Operating System - OpenVMS
1826235 Members
2781 Online
109692 Solutions
New Discussion

Re: Itanium Dual core performance (-v- Alpha SMP)

 
SOLVED
Go to solution
The Brit
Honored Contributor

Itanium Dual core performance (-v- Alpha SMP)

Hi folks,
Does anyone know where I might be able to get information on performance comparisons between Alpha 1GHz processors (4-way ES45's) and Itanium Dual-core processors, i.e. those used in BL860c and BL870c blade servers.

I don't run any graphical apps, just the old basic "command line" legacy stuff.
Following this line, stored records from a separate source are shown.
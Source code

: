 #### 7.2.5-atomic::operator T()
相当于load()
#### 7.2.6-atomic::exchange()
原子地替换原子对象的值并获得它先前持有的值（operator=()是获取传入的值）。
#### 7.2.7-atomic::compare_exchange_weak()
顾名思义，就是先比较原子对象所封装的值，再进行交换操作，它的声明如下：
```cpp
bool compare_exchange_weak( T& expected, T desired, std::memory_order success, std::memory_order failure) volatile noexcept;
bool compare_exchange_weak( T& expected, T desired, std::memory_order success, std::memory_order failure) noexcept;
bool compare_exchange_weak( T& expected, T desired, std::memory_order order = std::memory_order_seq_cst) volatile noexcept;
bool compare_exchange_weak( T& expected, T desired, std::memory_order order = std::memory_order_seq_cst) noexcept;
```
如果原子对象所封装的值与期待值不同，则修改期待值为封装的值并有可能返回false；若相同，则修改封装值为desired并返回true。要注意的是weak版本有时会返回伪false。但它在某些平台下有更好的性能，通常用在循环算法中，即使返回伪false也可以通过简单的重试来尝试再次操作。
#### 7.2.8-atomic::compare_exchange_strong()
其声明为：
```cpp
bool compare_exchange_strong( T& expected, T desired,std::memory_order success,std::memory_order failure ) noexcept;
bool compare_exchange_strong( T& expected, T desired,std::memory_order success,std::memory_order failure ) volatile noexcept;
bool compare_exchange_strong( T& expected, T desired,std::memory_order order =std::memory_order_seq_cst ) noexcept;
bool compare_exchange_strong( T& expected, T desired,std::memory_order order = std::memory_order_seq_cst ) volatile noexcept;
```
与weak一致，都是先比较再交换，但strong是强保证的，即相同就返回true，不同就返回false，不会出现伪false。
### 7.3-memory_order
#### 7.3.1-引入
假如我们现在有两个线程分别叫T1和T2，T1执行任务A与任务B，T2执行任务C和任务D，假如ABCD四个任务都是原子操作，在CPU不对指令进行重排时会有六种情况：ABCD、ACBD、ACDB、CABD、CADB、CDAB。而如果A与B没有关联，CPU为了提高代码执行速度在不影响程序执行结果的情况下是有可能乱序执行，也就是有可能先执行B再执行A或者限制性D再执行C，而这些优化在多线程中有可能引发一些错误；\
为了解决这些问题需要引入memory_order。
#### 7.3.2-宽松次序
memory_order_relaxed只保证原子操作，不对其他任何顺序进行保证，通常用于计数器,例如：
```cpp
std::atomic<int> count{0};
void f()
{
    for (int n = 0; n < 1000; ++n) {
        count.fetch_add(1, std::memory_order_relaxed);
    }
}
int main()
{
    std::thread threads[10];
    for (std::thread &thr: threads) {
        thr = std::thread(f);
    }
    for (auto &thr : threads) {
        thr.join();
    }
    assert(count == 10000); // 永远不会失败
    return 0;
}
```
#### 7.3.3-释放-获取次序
I am trying to get a feel for how many "cores" I will need to replace my current alpha's.

My other questions is; How would an Itanium 2 processor (4 core) SMP configuration (OVMS 8.3-1h1) compare to an Alpha 4 processor SMP configuration (OVMS 7.3-2). (I know this is very sensitive to the type of apps I am running, however I would appreciate even general comments.

any available links to performance comparisons would be appreciated.

thanks.

Dave.
13 REPLIES 13
Hein van den Heuvel
Honored Contributor

Re: Itanium Dual core performance (-v- Alpha SMP)

Equal memory?

As long as the application does not do silly unaligned reference the Integrity should win out by a lot.
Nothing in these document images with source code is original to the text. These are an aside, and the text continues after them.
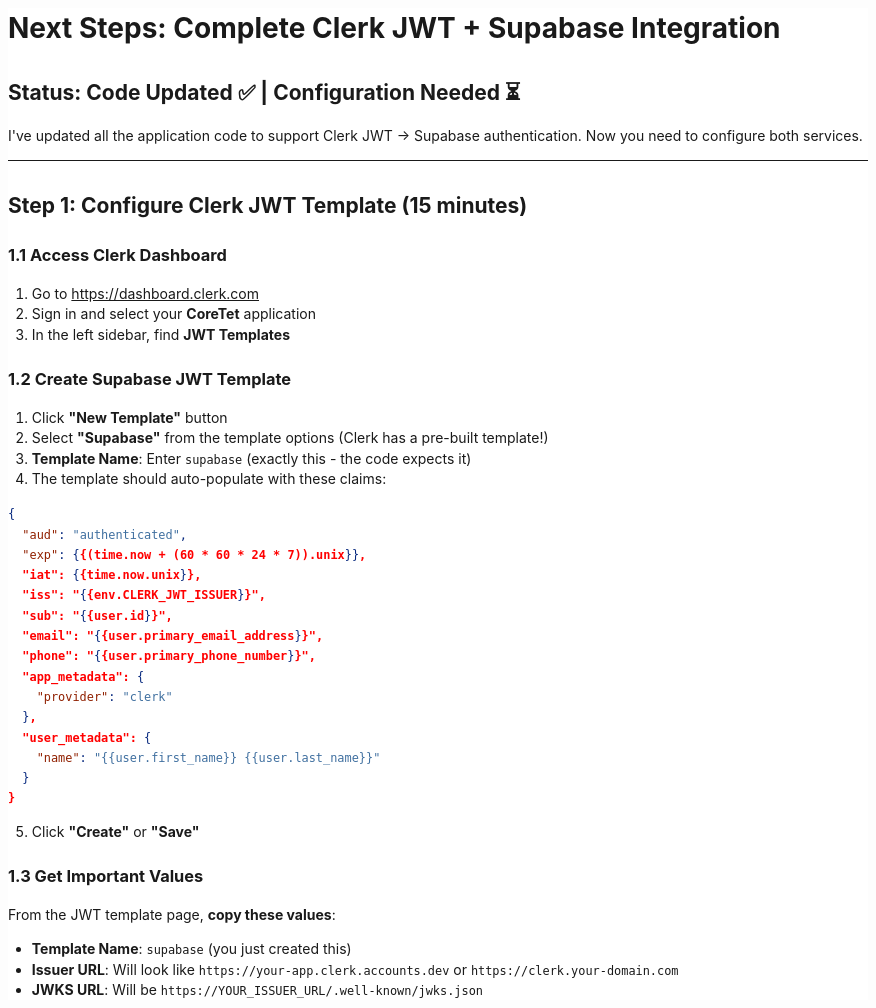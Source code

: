 # Next Steps: Complete Clerk JWT + Supabase Integration

## Status: Code Updated ✅ | Configuration Needed ⏳

I've updated all the application code to support Clerk JWT → Supabase authentication. Now you need to configure both services.

---

## Step 1: Configure Clerk JWT Template (15 minutes)

### 1.1 Access Clerk Dashboard
1. Go to https://dashboard.clerk.com
2. Sign in and select your **CoreTet** application
3. In the left sidebar, find **JWT Templates**

### 1.2 Create Supabase JWT Template
1. Click **"New Template"** button
2. Select **"Supabase"** from the template options (Clerk has a pre-built template!)
3. **Template Name**: Enter `supabase` (exactly this - the code expects it)
4. The template should auto-populate with these claims:

```json
{
  "aud": "authenticated",
  "exp": {{(time.now + (60 * 60 * 24 * 7)).unix}},
  "iat": {{time.now.unix}},
  "iss": "{{env.CLERK_JWT_ISSUER}}",
  "sub": "{{user.id}}",
  "email": "{{user.primary_email_address}}",
  "phone": "{{user.primary_phone_number}}",
  "app_metadata": {
    "provider": "clerk"
  },
  "user_metadata": {
    "name": "{{user.first_name}} {{user.last_name}}"
  }
}
```

5. Click **"Create"** or **"Save"**

### 1.3 Get Important Values
From the JWT template page, **copy these values**:

- **Template Name**: `supabase` (you just created this)
- **Issuer URL**: Will look like `https://your-app.clerk.accounts.dev` or `https://clerk.your-domain.com`
- **JWKS URL**: Will be `https://YOUR_ISSUER_URL/.well-known/jwks.json`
The best (OpenVMS) resource for this is probably a recent copy from Greg Jordans slide deck. (Bootcamp, European tour, ...)

I expect you to see a lot more benefit from user code then system code.
What is MONI MODE showing over a typical window? Takes half of the usertime away and you might be in the ballpark.

Earlier ITRC discussions in order of perceived relevance.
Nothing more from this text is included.